Weather Puns

These hilarious weather puns are not be mist!

Weather Puns

Q: What's a tornado's favorite game?
A: Twister
Q: What did Julius Caesar’s pet windmill say?
A: I came, I spun, I conquered.
Q: Why do windmills love loud, heavy rock music?
A: They’re metal fans.
Because it was so foggy at my father’s funeral, he was buried in the wrong plot.

It was a grave mist-stake.
What do you get if you come fourth in the National Weatherman Awards? A precipitation trophy.
I hope it doesn’t rain Halloween night.

That would dampen spirits.
Q; What’s the difference between origami and grandpa passing wind?
A: One is the art of the fold, the other, the fart of the old.
What do you call a month’s worth of rain?
England.
Q: Why did the tornado take a break?
A: Because it ran out of wind!
It started raining coins outside today.

I guess it’s just climate change.
With the nice warm weather last weekend, a neighbor was enthusiastically diggin' in the dirt planting his garden!
He was so excited about it, he wet his plants.
Many people think that when warm droplets of water in the air are rapidly cooled it forms fog.

But it’s actually a common mist-conception.
What's the wind's favourite colour?
Blew
There was a television channel ran by pets, the weather forecast was on and inclement weather was being predicted...
High chance of it raining cats and dogs, howling winds, and a possible purricane.
Q: What did the tree say to the wind?
A: Leaf me alone
My glasses fogged up once I came out of the AC room last summer, but I was okay because I was opti-mistic.
What does a ghost wear when it’s raining outside?
Boooooooooooots.
When is it raining money?
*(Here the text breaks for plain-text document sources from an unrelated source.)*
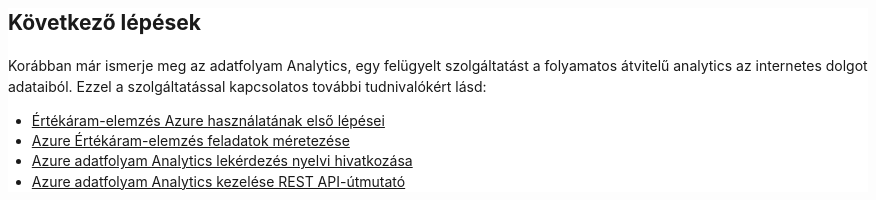 ## <a name="next-steps"></a>Következő lépések
Korábban már ismerje meg az adatfolyam Analytics, egy felügyelt szolgáltatást a folyamatos átvitelű analytics az internetes dolgot adataiból. Ezzel a szolgáltatással kapcsolatos további tudnivalókért lásd:

- [Értékáram-elemzés Azure használatának első lépései](stream-analytics-get-started.md)
- [Azure Értékáram-elemzés feladatok méretezése](stream-analytics-scale-jobs.md)
- [Azure adatfolyam Analytics lekérdezés nyelvi hivatkozása](https://msdn.microsoft.com/library/azure/dn834998.aspx)
- [Azure adatfolyam Analytics kezelése REST API-útmutató](https://msdn.microsoft.com/library/azure/dn835031.aspx)


[stream.analytics.developer.guide]: ../stream-analytics-developer-guide.md
[stream.analytics.scale.jobs]: stream-analytics-scale-jobs.md
[stream.analytics.introduction]: stream-analytics-introduction.md
[stream.analytics.get.started]: stream-analytics-get-started.md
[stream.analytics.query.language.reference]: http://go.microsoft.com/fwlink/?LinkID=513299
[stream.analytics.rest.api.reference]: http://go.microsoft.com/fwlink/?LinkId=517301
Whenever there's 'change' in the weather.
Did you hear about the cow that was lifted into the air by a tornado? It was an udder disaster!
When can 3 elephants stand under 1 umbrella and not get wet?

When it’s not raining.
When moving a piece of furniture at the weather station, you'll be needing four casters.
The viking Rudolph the Red looked outside and proclaimed it was going to rain.

His wife asked him, “What makes you say that?”

He replied, “Rudolph the Red knows rain, dear.”
I don’t know if I got hit by freezing rain but it sure hurt like hail.
Q: What falls but never hits the ground?
A: The temperature
What does Santa often say to Mrs Claus? Come and look at the rain-dear.
Q: Why couldn’t the boy keep his documents open when he left a window open in winter?
A: Because it was too Win+D
A little boy asks his dad, “Why is it raining? Is the sky sad?”
The dad replies, “Yes, son, the sky is pretty blue.”
Q: What do you call a row of 10 blondes standing ear to ear?
A: A wind tunnel.
Q: How do you stop newspapers from flying away on windy days?
A: Use a news anchor!
When the storm begun, the garden party became a bit disorganized and food service was turned to a frost come frost served.
A man went to buy long underwear cause the weather was getting cold. The cashier asked " How long would you like them"
"From march to September", said the man.
I enjoy the cold weather
But only to a certain degree.
What do you call dangerous precipitation?

A rain of terror.
Knock Knock?

Who's there?

Hurricane

Hurricane who?

Hurry! Cane you jog away from the storm?
Rain doesn’t fall. Raindrops.
Q: What do you call a gust of wind that blows a tall guys onto a basketball court?
A: The NBA draft
You can't blame anyone if you fall in your driveway due to snowy weather...
Because that's your own asphalt.
There’s an old oak near my house that’s always surrounded by fog.

I don’t know why, it’s a mist tree.
It was hot today and when I went outside I saw there was a line of guys standing outside the hairdressers. I thought to myself, "Such a lovely day to have a barber queue".
Yesterday’s weather forecast predicted freezing rain. However, it turned out to be quite an ice day.
What does a tornado wear under his clothes? Thunderwear!
Wind turbines don’t talk about much. They just shoot the breeze.
What did one raindrop say to the other raindrop?
“My plop is bigger than your plop.”
The winter is the worst time of year for a wedding. The grooms always seem to be getting cold feet.
I'm trying to break the ice, but you just keep giving me the cold shoulder.
What do you call a camper driving through frozen rain?

Van Hailin’.
It was so hot that the bee's perm had become extremely unmanageable, so she turned into a frizzbee.
How does one raindrop ask another out? Water you doing tonight?
What does a spy do in the rain?

He goes undercover.
Q: What do you call a weatherman who farts while he pees?
A. Rain with a little wind and thunder.